| Your goal |
From the records below, copy out each line that has the word "capstone".

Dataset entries
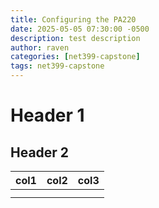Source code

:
 ```yaml
---
title: Configuring the PA220
date: 2025-05-05 07:30:00 -0500
description: test description
author: raven
categories: [net399-capstone]
tags: net399-capstone
---
```

# Header 1

## Header 2


| col1 | col2 | col3 |
| ------ | ------ | ------ |
|      |      |      |
|      |      |      |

| Finished exercise |
categories: [net399-capstone]
tags: net399-capstone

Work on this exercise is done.